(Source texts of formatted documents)
== Segment start ==
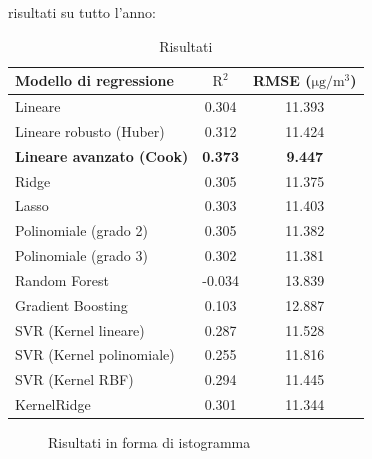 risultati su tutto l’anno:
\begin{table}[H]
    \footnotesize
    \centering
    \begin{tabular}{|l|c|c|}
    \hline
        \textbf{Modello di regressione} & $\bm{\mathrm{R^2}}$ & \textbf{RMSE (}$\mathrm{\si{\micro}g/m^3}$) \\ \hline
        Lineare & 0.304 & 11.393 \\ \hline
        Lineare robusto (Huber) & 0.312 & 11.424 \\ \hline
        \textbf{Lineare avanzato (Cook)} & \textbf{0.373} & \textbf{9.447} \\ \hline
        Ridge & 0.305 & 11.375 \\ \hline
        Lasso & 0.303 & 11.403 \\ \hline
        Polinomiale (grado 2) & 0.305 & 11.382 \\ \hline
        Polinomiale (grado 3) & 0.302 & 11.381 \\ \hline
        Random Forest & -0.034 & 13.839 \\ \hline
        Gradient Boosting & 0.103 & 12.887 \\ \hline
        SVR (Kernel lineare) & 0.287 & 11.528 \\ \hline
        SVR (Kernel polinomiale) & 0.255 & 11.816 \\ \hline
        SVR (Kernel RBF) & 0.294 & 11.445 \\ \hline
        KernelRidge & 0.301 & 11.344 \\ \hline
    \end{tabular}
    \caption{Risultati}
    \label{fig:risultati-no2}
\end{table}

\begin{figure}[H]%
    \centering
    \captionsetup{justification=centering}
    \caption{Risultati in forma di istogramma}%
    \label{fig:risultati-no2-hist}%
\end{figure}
== Segment end ==
■ **Task brief**
Your task is to copy the entries in full and exactly, without any images.

■ **Solved exercise**
 risultati su tutto l’anno:
\begin{table}[H]
    \footnotesize
    \centering
    \begin{tabular}{|l|c|c|}
    \hline
        \textbf{Modello di regressione} & $\bm{\mathrm{R^2}}$ & \textbf{RMSE (}$\mathrm{\si{\micro}g/m^3}$) \\ \hline
        Lineare & 0.304 & 11.393 \\ \hline
        Lineare robusto (Huber) & 0.312 & 11.424 \\ \hline
        \textbf{Lineare avanzato (Cook)} & \textbf{0.373} & \textbf{9.447} \\ \hline
        Ridge & 0.305 & 11.375 \\ \hline
        Lasso & 0.303 & 11.403 \\ \hline
        Polinomiale (grado 2) & 0.305 & 11.382 \\ \hline
        Polinomiale (grado 3) & 0.302 & 11.381 \\ \hline
        Random Forest & -0.034 & 13.839 \\ \hline
        Gradient Boosting & 0.103 & 12.887 \\ \hline
        SVR (Kernel lineare) & 0.287 & 11.528 \\ \hline
        SVR (Kernel polinomiale) & 0.255 & 11.816 \\ \hline
        SVR (Kernel RBF) & 0.294 & 11.445 \\ \hline
        KernelRidge & 0.301 & 11.344 \\ \hline
    \end{tabular}
    \caption{Risultati}
    \label{fig:risultati-no2}
\end{table}

\begin{figure}[H]%
    \centering
    \captionsetup{justification=centering}
    \caption{Risultati in forma di istogramma}%
    \label{fig:risultati-no2-hist}%
\end{figure}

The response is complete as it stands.